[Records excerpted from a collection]
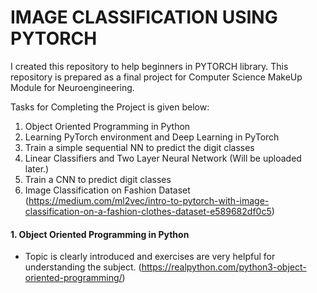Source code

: # IMAGE CLASSIFICATION USING PYTORCH

I created this repository to help beginners in PYTORCH library. This repository is prepared as a final project for Computer Science MakeUp Module for Neuroengineering.

Tasks for Completing the Project is given below: 

1. Object Oriented Programming in Python
2. Learning PyTorch environment and Deep Learning in PyTorch
3. Train a simple sequential NN to predict the digit classes
4. Linear Classifiers and Two Layer Neural Network (Will be uploaded later.) 
5. Train a CNN to predict digit classes
6. Image Classification on Fashion Dataset (https://medium.com/ml2vec/intro-to-pytorch-with-image-classification-on-a-fashion-clothes-dataset-e589682df0c5)

#### 1. Object Oriented Programming in Python
- Topic is clearly introduced and exercises are very helpful for understanding the subject. (https://realpython.com/python3-object-oriented-programming/)

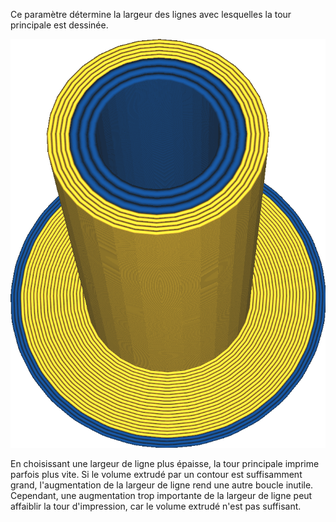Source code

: Ce paramètre détermine la largeur des lignes avec lesquelles la tour principale est dessinée.

![Le matériau bleu a une largeur de ligne plus grande que le matériau orange](../../../articles/images/prime_tower_line_width.png)

En choisissant une largeur de ligne plus épaisse, la tour principale imprime parfois plus vite. Si le volume extrudé par un contour est suffisamment grand, l'augmentation de la largeur de ligne rend une autre boucle inutile. Cependant, une augmentation trop importante de la largeur de ligne peut affaiblir la tour d'impression, car le volume extrudé n'est pas suffisant.
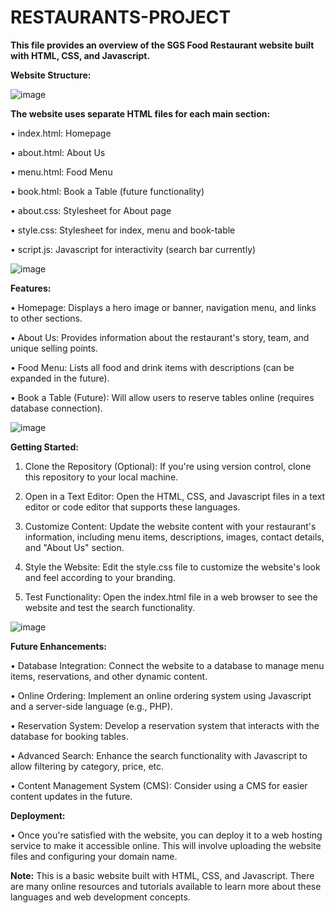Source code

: 
# RESTAURANTS-PROJECT

**This file provides an overview of the SGS Food Restaurant website built with HTML, CSS, and Javascript.**

**Website Structure:**

![image](https://github.com/MadhavMadan336/SEM_3/assets/122387627/1ec0793b-99b5-4f3c-ac50-8e03c6be7b15)

**The website uses separate HTML files for each main section:**

•	index.html: Homepage

•	about.html: About Us

•	menu.html: Food Menu

•	book.html: Book a Table (future functionality)

•	about.css: Stylesheet for About page

•	style.css: Stylesheet for index, menu and book-table

•	script.js: Javascript for interactivity (search bar currently)

![image](https://github.com/MadhavMadan336/SEM_3/assets/122387627/16f71976-6b46-4b78-b8c7-74b1e6223aab)

**Features:**

•	Homepage: Displays a hero image or banner, navigation menu, and links to other sections.

•	About Us: Provides information about the restaurant's story, team, and unique selling points.

•	Food Menu: Lists all food and drink items with descriptions (can be expanded in the future).

•	Book a Table (Future): Will allow users to reserve tables online (requires database connection).

![image](https://github.com/MadhavMadan336/SEM_3/assets/122387627/621be29f-ac67-47b4-b096-cdd1452ee44c)

**Getting Started:**

1.	Clone the Repository (Optional): If you're using version control, clone this repository to your local machine.
   
3.	Open in a Text Editor: Open the HTML, CSS, and Javascript files in a text editor or code editor that supports these languages.
   
5.	Customize Content: Update the website content with your restaurant's information, including menu items, descriptions, images, contact details, and "About
  	Us" section.
  	
7.	Style the Website: Edit the style.css file to customize the website's look and feel according to your branding.
   
8.	Test Functionality: Open the index.html file in a web browser to see the website and test the search functionality.

![image](https://github.com/MadhavMadan336/SEM_3/assets/122387627/1349f263-0ef6-475d-bdc9-12ba168dcfbc)
   

**Future Enhancements:**

•	Database Integration: Connect the website to a database to manage menu items, reservations, and other dynamic content.

•	Online Ordering: Implement an online ordering system using Javascript and a server-side language (e.g., PHP).

•	Reservation System: Develop a reservation system that interacts with the database for booking tables.

•	Advanced Search: Enhance the search functionality with Javascript to allow filtering by category, price, etc.

•	Content Management System (CMS): Consider using a CMS for easier content updates in the future.

**Deployment:**

•	Once you're satisfied with the website, you can deploy it to a web hosting service to make it accessible online. This will involve uploading the website 
        files and configuring your domain name.

**Note:** This is a basic website built with HTML, CSS, and Javascript. There are many online resources and tutorials available to learn more about these languages and web development concepts.
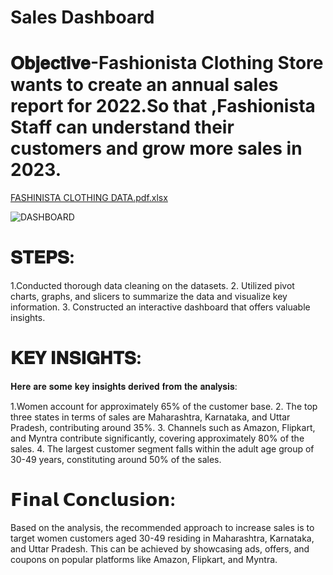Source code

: # Sales Dashboard


# 𝐎𝐛𝐣𝐞𝐜𝐭𝐢𝐯𝐞-Fashionista Clothing Store wants to create an annual sales report for 2022.So that ,Fashionista Staff can understand their customers and grow more sales in 2023.



[FASHINISTA CLOTHING DATA.pdf.xlsx](https://github.com/vaidehip30/FASHIONISTA-EXCEL/files/11983318/FASHINISTA.CLOTHING.DATA.pdf.xlsx)




![DASHBOARD](https://github.com/vaidehip30/FASHIONISTA-EXCEL/assets/134762504/a4ce93b6-1484-40fa-bc08-0592a90f3847)


# 𝐒𝐓𝐄𝐏𝐒:
1.Conducted thorough data cleaning on the datasets. 
2. Utilized pivot charts, graphs, and slicers to summarize the data and visualize key information. 
3. Constructed an interactive dashboard that offers valuable insights.

# 𝐊𝐄𝐘 𝐈𝐍𝐒𝐈𝐆𝐇𝐓𝐒:

𝐇𝐞𝐫𝐞 𝐚𝐫𝐞 𝐬𝐨𝐦𝐞 𝐤𝐞𝐲 𝐢𝐧𝐬𝐢𝐠𝐡𝐭𝐬 𝐝𝐞𝐫𝐢𝐯𝐞𝐝 𝐟𝐫𝐨𝐦 𝐭𝐡𝐞 𝐚𝐧𝐚𝐥𝐲𝐬𝐢𝐬:

1.Women account for approximately 65% of the customer base. 
2. The top three states in terms of sales are Maharashtra, Karnataka, and Uttar Pradesh, contributing around 35%. 
3. Channels such as Amazon, Flipkart, and Myntra contribute significantly, covering approximately 80% of the sales. 
4. The largest customer segment falls within the adult age group of 30-49 years, constituting around 50% of the sales.

# 𝗙𝗶𝗻𝗮𝗹 𝗖𝗼𝗻𝗰𝗹𝘂𝘀𝗶𝗼𝗻:

Based on the analysis, the recommended approach to increase sales is to target women customers aged 30-49 residing in Maharashtra, Karnataka, and Uttar Pradesh. This can be achieved by showcasing ads, offers, and coupons on popular platforms like Amazon, Flipkart, and Myntra.
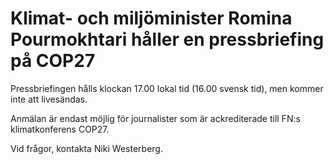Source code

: # Klimat- och miljöminister Romina Pourmokhtari håller en pressbriefing på COP27

Pressbriefingen hålls klockan 17\.00 lokal tid (16\.00 svensk tid), men kommer inte att livesändas.

Anmälan är endast möjlig för journalister som är ackrediterade till FN:s klimatkonferens COP27\.

Vid frågor, kontakta Niki Westerberg.
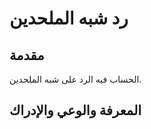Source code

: رد شبه الملحدين
===============

مقدمة
-----

الحساب فيه الرد على شبه الملحدين.

المعرفة والوعي والإدراك
-----------------------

» Exercise prompt
Collect from the data above every line that includes "more".

» Result below
**Note:** This is a basic website built with HTML, CSS, and Javascript. There are many online resources and tutorials available to learn more about these languages and web development concepts.
# 𝐎𝐛𝐣𝐞𝐜𝐭𝐢𝐯𝐞-Fashionista Clothing Store wants to create an annual sales report for 2022.So that ,Fashionista Staff can understand their customers and grow more sales in 2023.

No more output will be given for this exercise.